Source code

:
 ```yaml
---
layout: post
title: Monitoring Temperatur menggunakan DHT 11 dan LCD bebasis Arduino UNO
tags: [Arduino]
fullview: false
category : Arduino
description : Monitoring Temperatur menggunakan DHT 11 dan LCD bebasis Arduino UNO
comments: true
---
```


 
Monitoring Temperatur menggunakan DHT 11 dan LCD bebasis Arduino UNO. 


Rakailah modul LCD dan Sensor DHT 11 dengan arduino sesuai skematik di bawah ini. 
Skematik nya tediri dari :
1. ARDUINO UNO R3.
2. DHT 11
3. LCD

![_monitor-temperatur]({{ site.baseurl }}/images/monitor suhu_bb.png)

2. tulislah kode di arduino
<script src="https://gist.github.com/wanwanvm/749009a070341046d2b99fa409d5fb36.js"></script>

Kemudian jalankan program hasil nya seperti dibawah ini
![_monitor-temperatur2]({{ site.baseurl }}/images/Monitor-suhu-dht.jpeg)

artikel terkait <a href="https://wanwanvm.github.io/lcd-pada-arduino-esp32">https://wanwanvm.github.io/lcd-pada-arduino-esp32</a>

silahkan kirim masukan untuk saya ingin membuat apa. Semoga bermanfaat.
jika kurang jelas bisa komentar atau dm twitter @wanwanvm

- - -

▸ **PROBLEM DETAILS**:
If a line above holds the word "menggunakan", copy it.

▸ **ANSWER FOR THE TASK**:
title: Monitoring Temperatur menggunakan DHT 11 dan LCD bebasis Arduino UNO
description : Monitoring Temperatur menggunakan DHT 11 dan LCD bebasis Arduino UNO
Monitoring Temperatur menggunakan DHT 11 dan LCD bebasis Arduino UNO. 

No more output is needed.